Start of Exercise inputs
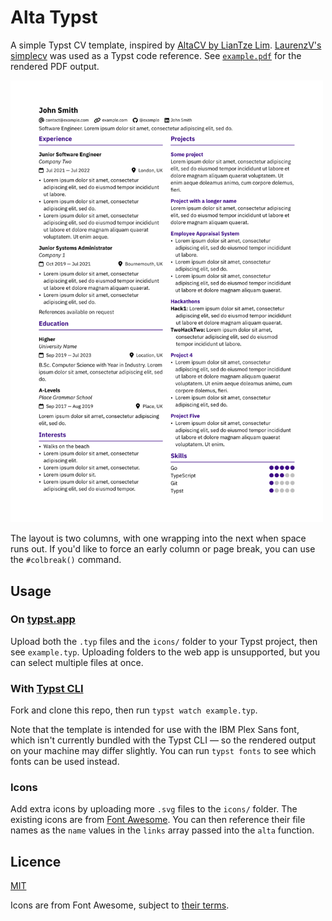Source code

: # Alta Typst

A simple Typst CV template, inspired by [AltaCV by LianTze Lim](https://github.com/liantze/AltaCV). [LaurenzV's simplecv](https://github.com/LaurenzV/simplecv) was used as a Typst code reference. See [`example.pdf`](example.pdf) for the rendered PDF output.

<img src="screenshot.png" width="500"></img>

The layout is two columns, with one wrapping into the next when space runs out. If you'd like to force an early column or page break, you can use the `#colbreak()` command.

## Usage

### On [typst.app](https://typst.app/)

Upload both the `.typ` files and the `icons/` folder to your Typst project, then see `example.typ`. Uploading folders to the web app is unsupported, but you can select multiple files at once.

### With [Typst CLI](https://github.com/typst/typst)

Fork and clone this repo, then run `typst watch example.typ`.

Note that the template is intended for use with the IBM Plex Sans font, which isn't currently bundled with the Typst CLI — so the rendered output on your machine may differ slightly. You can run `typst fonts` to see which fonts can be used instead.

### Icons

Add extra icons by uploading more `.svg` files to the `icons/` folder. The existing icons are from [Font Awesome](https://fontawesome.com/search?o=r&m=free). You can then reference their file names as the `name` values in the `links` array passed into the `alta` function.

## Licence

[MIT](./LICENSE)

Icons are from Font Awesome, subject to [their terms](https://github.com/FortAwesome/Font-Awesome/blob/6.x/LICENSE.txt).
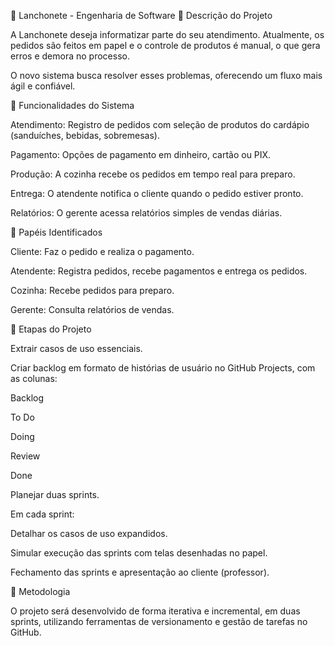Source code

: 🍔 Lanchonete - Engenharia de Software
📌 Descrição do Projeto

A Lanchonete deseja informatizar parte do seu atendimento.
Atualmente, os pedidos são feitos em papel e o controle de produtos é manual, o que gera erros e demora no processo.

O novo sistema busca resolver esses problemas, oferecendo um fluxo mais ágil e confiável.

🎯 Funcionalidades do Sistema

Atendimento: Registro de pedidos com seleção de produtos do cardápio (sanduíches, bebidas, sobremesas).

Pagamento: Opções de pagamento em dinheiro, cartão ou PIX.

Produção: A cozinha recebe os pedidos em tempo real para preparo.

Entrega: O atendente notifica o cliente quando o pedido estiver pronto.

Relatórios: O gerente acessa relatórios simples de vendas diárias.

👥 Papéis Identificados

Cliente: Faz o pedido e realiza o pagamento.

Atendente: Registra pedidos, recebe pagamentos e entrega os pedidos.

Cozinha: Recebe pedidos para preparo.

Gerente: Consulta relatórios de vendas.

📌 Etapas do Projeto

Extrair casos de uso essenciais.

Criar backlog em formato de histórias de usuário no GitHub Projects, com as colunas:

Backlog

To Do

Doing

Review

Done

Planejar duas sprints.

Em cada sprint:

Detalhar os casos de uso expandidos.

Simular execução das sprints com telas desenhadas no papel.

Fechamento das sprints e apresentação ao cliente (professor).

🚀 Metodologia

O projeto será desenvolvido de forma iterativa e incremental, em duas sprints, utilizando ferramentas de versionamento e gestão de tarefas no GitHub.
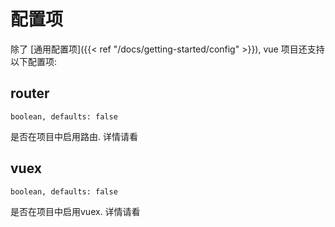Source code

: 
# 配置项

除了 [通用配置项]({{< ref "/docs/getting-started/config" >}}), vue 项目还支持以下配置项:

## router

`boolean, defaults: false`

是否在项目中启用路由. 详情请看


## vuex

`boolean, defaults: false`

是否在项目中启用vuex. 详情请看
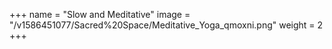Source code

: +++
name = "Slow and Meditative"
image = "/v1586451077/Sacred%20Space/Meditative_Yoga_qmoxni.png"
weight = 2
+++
End of Exercise inputs
With the pictures omitted, set down each line exactly, starting at the first line of the records above and ending with the line that contains "A simple Typst".

Solved exercise
Source code

: # Alta Typst

A simple Typst CV template, inspired by [AltaCV by LianTze Lim](https://github.com/liantze/AltaCV). [LaurenzV's simplecv](https://github.com/LaurenzV/simplecv) was used as a Typst code reference. See [`example.pdf`](example.pdf) for the rendered PDF output.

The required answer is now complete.